- _Listed entries_:
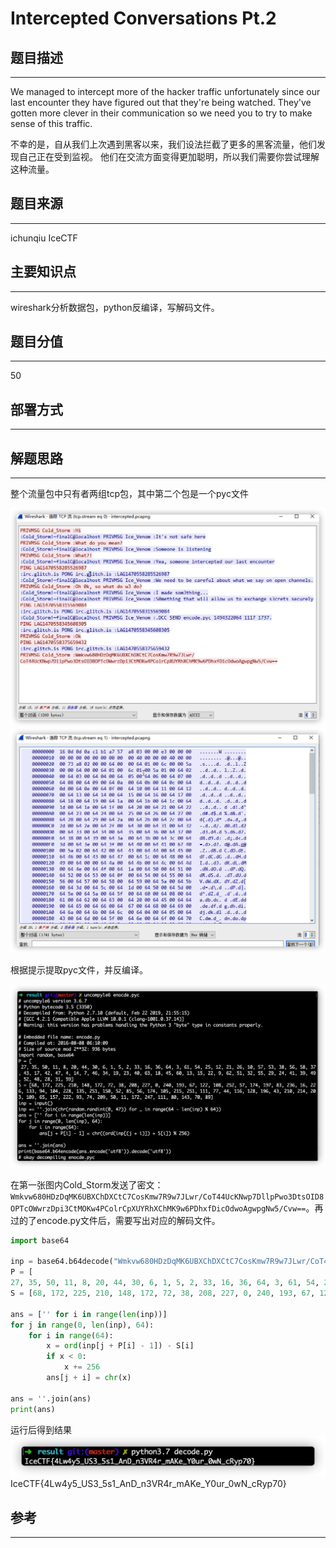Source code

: # Intercepted Conversations Pt.2 

## 题目描述
---
We managed to intercept more of the  hacker traffic unfortunately since our last encounter they have figured out that they're being watched. They've gotten more clever in their communication so we need you to try to make sense of this traffic. 

不幸的是，自从我们上次遇到黑客以来，我们设法拦截了更多的黑客流量，他们发现自己正在受到监视。 他们在交流方面变得更加聪明，所以我们需要你尝试理解这种流量。

## 题目来源
---
ichunqiu IceCTF

## 主要知识点
---
wireshark分析数据包，python反编译，写解码文件。

## 题目分值
---
50

## 部署方式
---


## 解题思路
---

整个流量包中只有者两组tcp包，其中第二个包是一个pyc文件

![](images/2020-05-08-16-30-17.png)
![](images/2020-05-08-16-30-43.png)

根据提示提取pyc文件，并反编译。

![](images/2020-05-08-16-35-37.png)

在第一张图内Cold_Storm发送了密文：`Wmkvw680HDzDqMK6UBXChDXCtC7CosKmw7R9w7JLwr/CoT44UcKNwp7DllpPwo3DtsOID8OPTcOWwrzDpi3CtMOKw4PColrCpXUYRhXChMK9w6PDhxfDicOdwoAgwpgNw5/Cvw==`。再过的了encode.py文件后，需要写出对应的解码文件。

```python
import base64

inp = base64.b64decode("Wmkvw680HDzDqMK6UBXChDXCtC7CosKmw7R9w7JLwr/CoT44UcKNwp7DllpPwo3DtsOID8OPTcOWwrzDpi3CtMOKw4PColrCpXUYRhXChMK9w6PDhxfDicOdwoAgwpgNw5/Cvw==").decode('utf8')
P = [
27, 35, 50, 11, 8, 20, 44, 30, 6, 1, 5, 2, 33, 16, 36, 64, 3, 61, 54, 25, 12, 21, 26, 10, 57, 53, 38, 56, 58, 37, 43, 17, 42, 47, 4, 14, 7, 46, 34, 19, 23, 40, 63, 18, 45, 60, 13, 15, 22, 9, 62, 51, 32, 55, 29, 24, 41, 39, 49, 52, 48, 28, 31, 59]
S = [68, 172, 225, 210, 148, 172, 72, 38, 208, 227, 0, 240, 193, 67, 122, 108, 252, 57, 174, 197, 83, 236, 16, 226, 133, 94, 104, 228, 135, 251, 150, 52, 85, 56, 174, 105, 215, 251, 111, 77, 44, 116, 128, 196, 43, 210, 214, 203, 109, 65, 157, 222, 93, 74, 209, 50, 11, 172, 247, 111, 80, 143, 70, 89]

ans = ['' for i in range(len(inp))]
for j in range(0, len(inp), 64):
    for i in range(64):
        x = ord(inp[j + P[i] - 1]) - S[i]
        if x < 0:
            x += 256
        ans[j + i] = chr(x)

ans = ''.join(ans)
print(ans)
```

运行后得到结果
![](images/2020-05-09-10-49-54.png)
IceCTF{4Lw4y5_US3_5s1_AnD_n3VR4r_mAKe_Y0ur_0wN_cRyp70}

## 参考
---


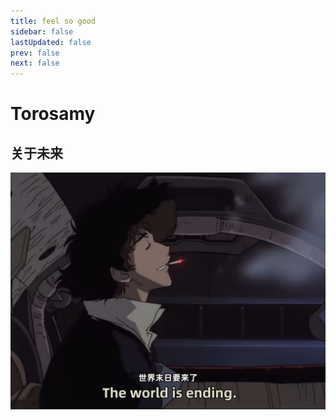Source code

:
 ```yaml
---
title: feel so good 
sidebar: false
lastUpdated: false
prev: false
next: false
---
```


<!-- <div>123</div> -->

# Torosamy

## 关于未来

![alt text](./public/spike.png)

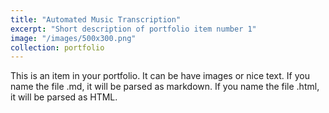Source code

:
 ```yaml
---
title: "Automated Music Transcription"
excerpt: "Short description of portfolio item number 1"
image: "/images/500x300.png"
collection: portfolio
---
```


This is an item in your portfolio. It can be have images or nice text. If you name the file .md, it will be parsed as markdown. If you name the file .html, it will be parsed as HTML.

- _What to produce_:
Restate the listing word for word. Pictures do not belong in the copy.

- _Solution to this exercise_:
Source code

: # Intercepted Conversations Pt.2 

## 题目描述
---
We managed to intercept more of the  hacker traffic unfortunately since our last encounter they have figured out that they're being watched. They've gotten more clever in their communication so we need you to try to make sense of this traffic. 

不幸的是，自从我们上次遇到黑客以来，我们设法拦截了更多的黑客流量，他们发现自己正在受到监视。 他们在交流方面变得更加聪明，所以我们需要你尝试理解这种流量。

## 题目来源
---
ichunqiu IceCTF

## 主要知识点
---
wireshark分析数据包，python反编译，写解码文件。

## 题目分值
---
50

## 部署方式
---


## 解题思路
---

整个流量包中只有者两组tcp包，其中第二个包是一个pyc文件

![](images/2020-05-08-16-30-17.png)
![](images/2020-05-08-16-30-43.png)

根据提示提取pyc文件，并反编译。

![](images/2020-05-08-16-35-37.png)

在第一张图内Cold_Storm发送了密文：`Wmkvw680HDzDqMK6UBXChDXCtC7CosKmw7R9w7JLwr/CoT44UcKNwp7DllpPwo3DtsOID8OPTcOWwrzDpi3CtMOKw4PColrCpXUYRhXChMK9w6PDhxfDicOdwoAgwpgNw5/Cvw==`。再过的了encode.py文件后，需要写出对应的解码文件。

```python
import base64

inp = base64.b64decode("Wmkvw680HDzDqMK6UBXChDXCtC7CosKmw7R9w7JLwr/CoT44UcKNwp7DllpPwo3DtsOID8OPTcOWwrzDpi3CtMOKw4PColrCpXUYRhXChMK9w6PDhxfDicOdwoAgwpgNw5/Cvw==").decode('utf8')
P = [
27, 35, 50, 11, 8, 20, 44, 30, 6, 1, 5, 2, 33, 16, 36, 64, 3, 61, 54, 25, 12, 21, 26, 10, 57, 53, 38, 56, 58, 37, 43, 17, 42, 47, 4, 14, 7, 46, 34, 19, 23, 40, 63, 18, 45, 60, 13, 15, 22, 9, 62, 51, 32, 55, 29, 24, 41, 39, 49, 52, 48, 28, 31, 59]
S = [68, 172, 225, 210, 148, 172, 72, 38, 208, 227, 0, 240, 193, 67, 122, 108, 252, 57, 174, 197, 83, 236, 16, 226, 133, 94, 104, 228, 135, 251, 150, 52, 85, 56, 174, 105, 215, 251, 111, 77, 44, 116, 128, 196, 43, 210, 214, 203, 109, 65, 157, 222, 93, 74, 209, 50, 11, 172, 247, 111, 80, 143, 70, 89]

ans = ['' for i in range(len(inp))]
for j in range(0, len(inp), 64):
    for i in range(64):
        x = ord(inp[j + P[i] - 1]) - S[i]
        if x < 0:
            x += 256
        ans[j + i] = chr(x)

ans = ''.join(ans)
print(ans)
```

运行后得到结果
![](images/2020-05-09-10-49-54.png)
IceCTF{4Lw4y5_US3_5s1_AnD_n3VR4r_mAKe_Y0ur_0wN_cRyp70}

## 参考
---


Source code

:
 ```yaml
---
title: feel so good 
sidebar: false
lastUpdated: false
prev: false
next: false
---
```


<!-- <div>123</div> -->

# Torosamy

## 关于未来

![alt text](./public/spike.png)

Source code

:
 ```yaml
---
title: "Automated Music Transcription"
excerpt: "Short description of portfolio item number 1"
image: "/images/500x300.png"
collection: portfolio
---
```


This is an item in your portfolio. It can be have images or nice text. If you name the file .md, it will be parsed as markdown. If you name the file .html, it will be parsed as HTML.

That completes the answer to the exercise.